Assignment: Tell how many lines in the data contain the string "printf", using a single number as the whole reply.

Records to process:
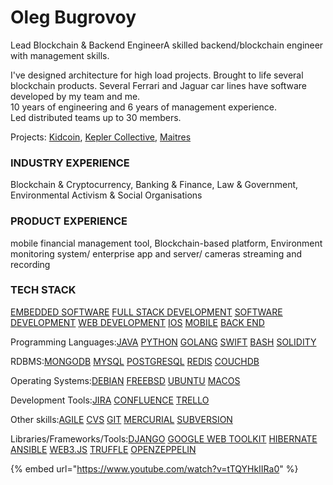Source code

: # Oleg Bugrovoy

Lead Blockchain & Backend EngineerA skilled backend/blockchain engineer with management skills.

I've designed architecture for high load projects. Brought to life several blockchain products. Several Ferrari and Jaguar car lines have software developed by my team and me.  
10 years of engineering and 6 years of management experience.   
Led distributed teams up to 30 members.

Projects: [Kidcoin](../../case-studies/kidcoin.md), [Kepler Collective](../../case-studies/kepler-collective.md), [Maitres](../../case-studies/maitres.md)

### INDUSTRY EXPERIENCE

Blockchain & Cryptocurrency, Banking & Finance, Law & Government, Environmental Activism & Social Organisations

### PRODUCT EXPERIENCE

mobile financial management tool, Blockchain-based platform, Environment monitoring system/ enterprise app and server/ cameras streaming and recording

### TECH STACK <a id="prof-tech-stack"></a>

[EMBEDDED SOFTWARE](https://cryptohire.io/results/embedded-software) [FULL STACK DEVELOPMENT](https://cryptohire.io/results/full-stack-development) [SOFTWARE DEVELOPMENT](https://cryptohire.io/results/software-development) [WEB DEVELOPMENT](https://cryptohire.io/results/web-development) [IOS](https://cryptohire.io/results/ios) [MOBILE](https://cryptohire.io/results/mobile) [BACK END](https://cryptohire.io/results/back-end-development)

Programming Languages:[JAVA](https://cryptohire.io/results/java) [PYTHON](https://cryptohire.io/results/python) [GOLANG](https://cryptohire.io/results/golang) [SWIFT](https://cryptohire.io/results/swift) [BASH](https://cryptohire.io/results/bash) [SOLIDITY](https://cryptohire.io/results/solidity)

RDBMS:[MONGODB](https://cryptohire.io/results/mongodb) [MYSQL](https://cryptohire.io/results/mysql) [POSTGRESQL](https://cryptohire.io/results/postgresql) [REDIS](https://cryptohire.io/results/redis) [COUCHDB](https://cryptohire.io/results/couchdb)

Operating Systems:[DEBIAN](https://cryptohire.io/results/debian) [FREEBSD](https://cryptohire.io/results/freebsd) [UBUNTU](https://cryptohire.io/results/ubuntu) [MACOS](https://cryptohire.io/results/macos)

Development Tools:[JIRA](https://cryptohire.io/results/jira) [CONFLUENCE](https://cryptohire.io/results/confluence) [TRELLO](https://cryptohire.io/results/trello)

Other skills:[AGILE](https://cryptohire.io/results/agile) [CVS](https://cryptohire.io/results/cvs) [GIT](https://cryptohire.io/results/git) [MERCURIAL](https://cryptohire.io/results/mercurial) [SUBVERSION](https://cryptohire.io/results/subversion)

Libraries/Frameworks/Tools:[DJANGO](https://cryptohire.io/results/django) [GOOGLE WEB TOOLKIT](https://cryptohire.io/results/google-web-toolkit) [HIBERNATE](https://cryptohire.io/results/hibernate) [ANSIBLE](https://cryptohire.io/results/ansible) [WEB3.JS](https://cryptohire.io/results/web3-js) [TRUFFLE](https://cryptohire.io/results/truffle) [OPENZEPPELIN](https://cryptohire.io/results/openzeppelin)  


{% embed url="https://www.youtube.com/watch?v=tTQYHkIIRa0" %}



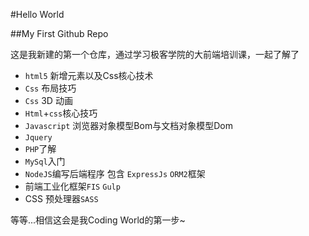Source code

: #Hello World



##My First Github Repo

这是我新建的第一个仓库，通过学习极客学院的大前端培训课，一起了解了


* `html5` 新增元素以及Css核心技术
* `Css` 布局技巧 
* `Css` 3D 动画
* `Html`+`css`核心技巧
* `Javascript` 浏览器对象模型Bom与文档对象模型Dom
* `Jquery`
* `PHP`了解 
* `MySql`入门
* `NodeJS`编写后端程序 包含 `ExpressJs` `ORM2`框架
* 前端工业化框架`FIS` `Gulp`
* CSS 预处理器`SASS`

等等...相信这会是我Coding World的第一步~

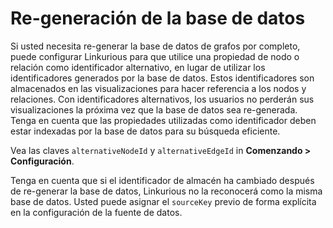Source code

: # Re-generación de la base de datos

Si usted necesita re-generar la base de datos de grafos por completo, puede configurar Linkurious para que utilice una propiedad de nodo o relación como identificador alternativo, en lugar de utilizar los identificadores generados por la base de datos. Estos identificadores son almacenados en las visualizaciones para hacer referencia a los nodos y relaciones. Con identificadores alternativos, los usuarios no perderán sus visualizaciones la próxima vez que la base de datos sea re-generada. Tenga en cuenta que las propiedades utilizadas como identificador deben estar indexadas por la base de datos para su búsqueda eficiente.

Vea las claves ``alternativeNodeId`` y  ``alternativeEdgeId`` in **Comenzando > Configuración**.

Tenga en cuenta que si el identificador de almacén ha cambiado después de re-generar la base de datos, Linkurious no la reconocerá como la misma base de datos. Usted puede asignar el ``sourceKey`` previo de forma explícita en la configuración de la fuente de datos.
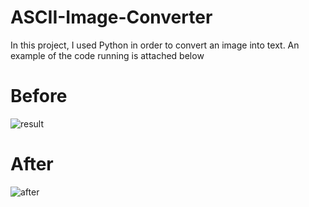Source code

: # ASCII-Image-Converter
In this project, I used Python in order to convert an image into text. An example of the code running is attached below

# Before
 ![result](https://user-images.githubusercontent.com/94034039/141069879-957b1dce-e2e7-4fe4-9175-41dc5c30a6a2.JPG)
 
# After
![after](https://user-images.githubusercontent.com/94034039/141070273-b16caeb1-945c-4b0e-8799-8ce45a65399d.JPG)
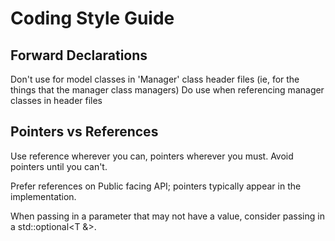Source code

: ﻿# Coding Style Guide
## Forward Declarations
Don't use for model classes in 'Manager' class header files (ie, for the things that the manager class managers)
Do use when referencing manager classes in header files

## Pointers vs References
Use reference wherever you can, pointers wherever you must. Avoid pointers until you can't.

Prefer references on Public facing API; pointers typically appear in the implementation.

When passing in a parameter that may not have a value, consider passing in a std::optional<T &>.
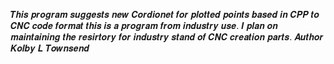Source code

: 𝑻𝒉𝒊𝒔 𝒑𝒓𝒐𝒈𝒓𝒂𝒎 𝒔𝒖𝒈𝒈𝒆𝒔𝒕𝒔 𝒏𝒆𝒘 𝑪𝒐𝒓𝒅𝒊𝒐𝒏𝒆𝒕 𝒇𝒐𝒓 𝒑𝒍𝒐𝒕𝒕𝒆𝒅 𝒑𝒐𝒊𝒏𝒕𝒔 𝒃𝒂𝒔𝒆𝒅 𝒊𝒏 𝑪𝑷𝑷 𝒕𝒐 𝑪𝑵𝑪 𝒄𝒐𝒅𝒆 𝒇𝒐𝒓𝒎𝒂𝒕 𝒕𝒉𝒊𝒔 𝒊𝒔 𝒂 𝒑𝒓𝒐𝒈𝒓𝒂𝒎 𝒇𝒓𝒐𝒎 𝒊𝒏𝒅𝒖𝒔𝒕𝒓𝒚 𝒖𝒔𝒆. 𝑰 𝒑𝒍𝒂𝒏 𝒐𝒏 𝒎𝒂𝒊𝒏𝒕𝒂𝒊𝒏𝒊𝒏𝒈 𝒕𝒉𝒆 𝒓𝒆𝒔𝒊𝒓𝒕𝒐𝒓𝒚 𝒇𝒐𝒓 𝒊𝒏𝒅𝒖𝒔𝒕𝒓𝒚 𝒔𝒕𝒂𝒏𝒅 𝒐𝒇 𝑪𝑵𝑪 𝒄𝒓𝒆𝒂𝒕𝒊𝒐𝒏 𝒑𝒂𝒓𝒕𝒔. 
𝑨𝒖𝒕𝒉𝒐𝒓 𝑲𝒐𝒍𝒃𝒚 𝑳 𝑻𝒐𝒘𝒏𝒔𝒆𝒏𝒅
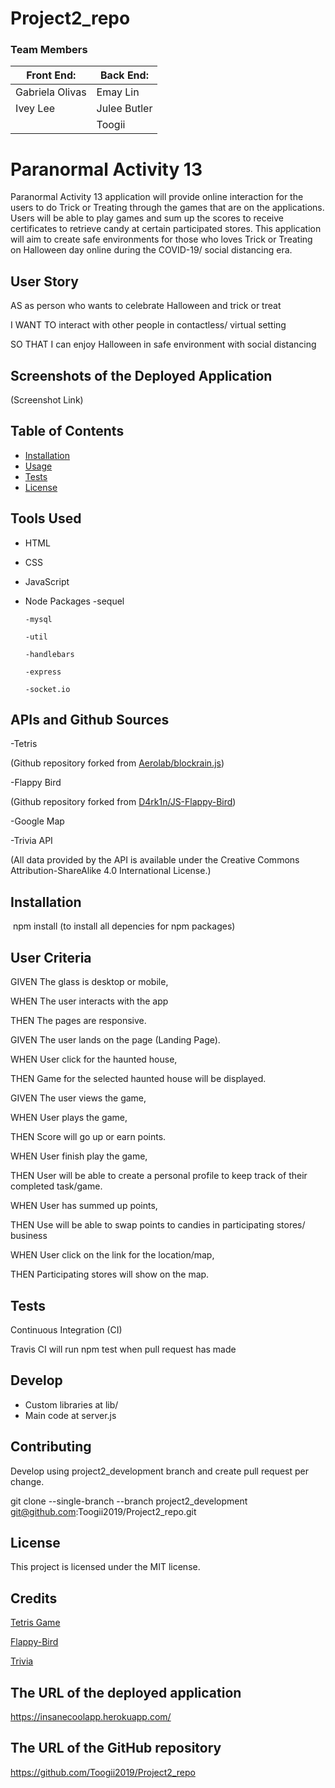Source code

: # Project2_repo

### Team Members

| Front End:        | Back End:       |
| --------------    | -------------- |
| Gabriela Olivas   | Emay Lin |
| Ivey Lee          | Julee Butler   |
|                   | Toogii  |

# Paranormal Activity 13

Paranormal Activity 13 application will provide online interaction for the users to do Trick or Treating through the games that are on the applications. Users will be able to play games and sum up the scores to receive certificates to retrieve candy at certain participated stores. This application will aim to create safe environments for those who loves Trick or Treating on Halloween day online during the COVID-19/ social distancing era. 

## User Story

AS as person who wants to celebrate Halloween and trick or treat

I WANT TO interact with other people in contactless/ virtual setting

SO THAT I can enjoy Halloween in safe environment with social distancing 

## Screenshots of the Deployed Application 

(Screenshot Link)

## Table of Contents
  - [Installation](#installation)
  - [Usage](#usage)
  - [Tests](#tests)
  - [License](#license)

## Tools Used

* HTML
* CSS
* JavaScript
* Node Packages
      -sequel

      -mysql

      -util

      -handlebars

      -express

      -socket.io

## APIs and Github Sources

  -Tetris
  
  (Github repository forked from [Aerolab/blockrain.js](https://github.com/Aerolab/blockrain.js))

  -Flappy Bird
  
  (Github repository forked from [D4rk1n/JS-Flappy-Bird](https://github.com/D4rk1n/JS-Flappy-Bird))

  -Google Map
    
  -Trivia API
  
  (All data provided by the API is available under the Creative Commons Attribution-ShareAlike 4.0 International License.)

## Installation
  ​
npm install (to install all depencies for npm packages)

## User Criteria

GIVEN The glass is desktop or mobile,

​WHEN The user interacts with the app

​THEN The pages are responsive.

GIVEN The user lands on the page (Landing Page).

​WHEN User click for the haunted house,

​THEN Game for the selected haunted house will be displayed.

GIVEN The user views the game,

​WHEN User plays the game,

​THEN Score will go up or earn points.

WHEN User finish play the game,

THEN User will be able to create a personal profile to keep track of their completed task/game.

WHEN User has summed up points,

THEN Use will be able to swap points to candies in participating stores/ business

WHEN User click on the link for the location/map,

THEN Participating stores will show on the map.

## Tests

Continuous Integration (CI)

Travis CI will run npm test when pull request has made

## Develop

* Custom libraries at lib/
* Main code at server.js

## Contributing

Develop using project2_development branch and create pull request per change.

git clone --single-branch --branch project2_development git@github.com:Toogii2019/Project2_repo.git

## License

This project is licensed under the MIT license.

## Credits

[Tetris Game](https://github.com/Aerolab/blockrain.js)

[Flappy-Bird](https://github.com/D4rk1n/JS-Flappy-Bird)

[Trivia](https://opentdb.com/api_config.php)

## The URL of the deployed application
https://insanecoolapp.herokuapp.com/

## The URL of the GitHub repository
https://github.com/Toogii2019/Project2_repo
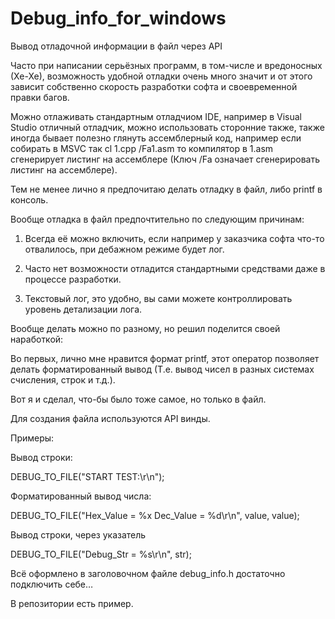 ﻿# Debug_info_for_windows
 Вывод отладочной информации в файл через API


Часто при написании серьёзных программ, в том-числе и вредоносных (Хе-Хе), возможность удобной отладки очень много значит  и от этого зависит собственно скорость разработки софта и своевременной правки багов.

Можно отлаживать стандартным отладчиом IDE, например в Visual Studio отличный отладчик, можно использовать сторонние также,  также иногда бывает полезно глянуть ассемблерный код, например если собирать в MSVC так cl 
1.cpp /Fa1.asm то компилятор в 1.asm сгенерирует листинг на ассемблере (Ключ /Fa означает сгенерировать листинг на ассемблере).

Тем не менее лично я предпочитаю делать отладку  в файл, либо printf в консоль.

Вообще отладка в файл предпочтительно по следующим причинам:

1.	Всегда её можно включить, если например у заказчика софта что-то отвалилось, при дебажном режиме будет лог.

2.	Часто нет возможности отладится стандартными средствами  даже в процессе разработки.

3.	Текстовый лог, это удобно, вы сами можете контроллировать уровень детализации лога.

Вообще делать можно по разному, но решил поделится своей наработкой:

Во первых, лично мне нравится формат  printf,  этот оператор позволяет делать форматированный вывод (Т.е. вывод чисел в разных системах счисления, строк и т.д.).

Вот я и сделал, что-бы было тоже самое, но только в файл.

Для создания файла используются API винды.

Примеры:

Вывод строки:

DEBUG_TO_FILE("START TEST:\r\n");

Форматированный вывод числа:

DEBUG_TO_FILE("Hex_Value = %x Dec_Value = %d\r\n", value, value);

Вывод строки, через указатель

DEBUG_TO_FILE("Debug_Str = %s\r\n", str);

Всё оформлено в заголовочном файле debug_info.h достаточно подключить себе…

В репозитории есть пример.

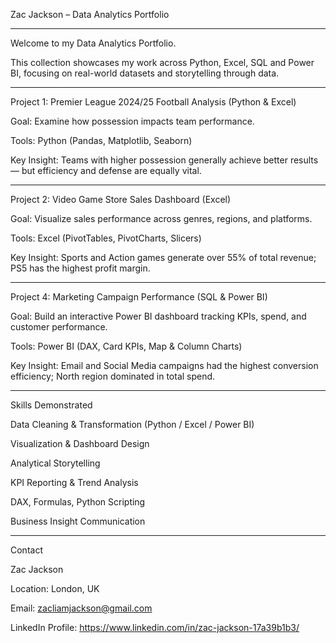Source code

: Zac Jackson – Data Analytics Portfolio

---

Welcome to my Data Analytics Portfolio.

This collection showcases my work across Python, Excel, SQL and Power BI, focusing on real-world datasets and storytelling through data.

---

Project 1: Premier League 2024/25 Football Analysis (Python & Excel)

Goal: Examine how possession impacts team performance.

Tools: Python (Pandas, Matplotlib, Seaborn)

Key Insight: Teams with higher possession generally achieve better results — but efficiency and defense are equally vital.

---

Project 2: Video Game Store Sales Dashboard (Excel)

Goal: Visualize sales performance across genres, regions, and platforms.

Tools: Excel (PivotTables, PivotCharts, Slicers)

Key Insight: Sports and Action games generate over 55% of total revenue; PS5 has the highest profit margin.

---

Project 4: Marketing Campaign Performance (SQL & Power BI)

Goal: Build an interactive Power BI dashboard tracking KPIs, spend, and customer performance.

Tools: Power BI (DAX, Card KPIs, Map & Column Charts)

Key Insight: Email and Social Media campaigns had the highest conversion efficiency; North region dominated in total spend.

---

Skills Demonstrated

Data Cleaning & Transformation (Python / Excel / Power BI)

Visualization & Dashboard Design

Analytical Storytelling

KPI Reporting & Trend Analysis

DAX, Formulas, Python Scripting

Business Insight Communication

---

Contact

Zac Jackson

Location: London, UK

Email: zacliamjackson@gmail.com

LinkedIn Profile: https://www.linkedin.com/in/zac-jackson-17a39b1b3/


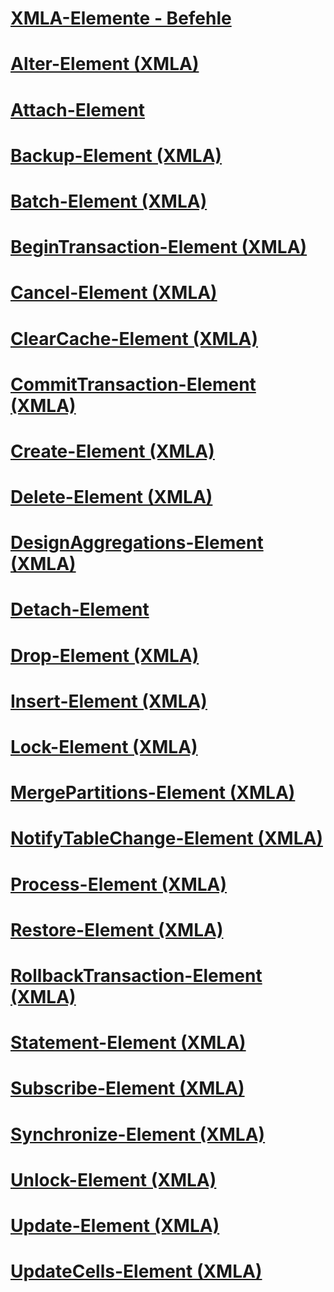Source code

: # [XMLA-Elemente - Befehle](xml-elements-commands.md)

# [Alter-Element (XMLA)](alter-element-xmla.md)
# [Attach-Element](attach-element.md)
# [Backup-Element (XMLA)](backup-element-xmla.md)
# [Batch-Element (XMLA)](batch-element-xmla.md)
# [BeginTransaction-Element (XMLA)](begintransaction-element-xmla.md)
# [Cancel-Element (XMLA)](cancel-element-xmla.md)
# [ClearCache-Element (XMLA)](clearcache-element-xmla.md)
# [CommitTransaction-Element (XMLA)](committransaction-element-xmla.md)
# [Create-Element (XMLA)](create-element-xmla.md)
# [Delete-Element (XMLA)](delete-element-xmla.md)
# [DesignAggregations-Element (XMLA)](designaggregations-element-xmla.md)
# [Detach-Element](detach-element.md)
# [Drop-Element (XMLA)](drop-element-xmla.md)
# [Insert-Element (XMLA)](insert-element-xmla.md)
# [Lock-Element (XMLA)](lock-element-xmla.md)
# [MergePartitions-Element (XMLA)](mergepartitions-element-xmla.md)
# [NotifyTableChange-Element (XMLA)](notifytablechange-element-xmla.md)
# [Process-Element (XMLA)](process-element-xmla.md)
# [Restore-Element (XMLA)](restore-element-xmla.md)
# [RollbackTransaction-Element (XMLA)](rollbacktransaction-element-xmla.md)
# [Statement-Element (XMLA)](statement-element-xmla.md)
# [Subscribe-Element (XMLA)](subscribe-element-xmla.md)
# [Synchronize-Element (XMLA)](synchronize-element-xmla.md)
# [Unlock-Element (XMLA)](unlock-element-xmla.md)
# [Update-Element (XMLA)](update-element-xmla.md)
# [UpdateCells-Element (XMLA)](updatecells-element-xmla.md)
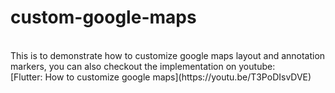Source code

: # custom-google-maps
</br>
This is to demonstrate how to customize google maps layout and annotation markers, you can also checkout the implementation on youtube:</br> 
[Flutter: How to customize google maps](https://youtu.be/T3PoDIsvDVE)</br></br>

Reply to the exercise: 2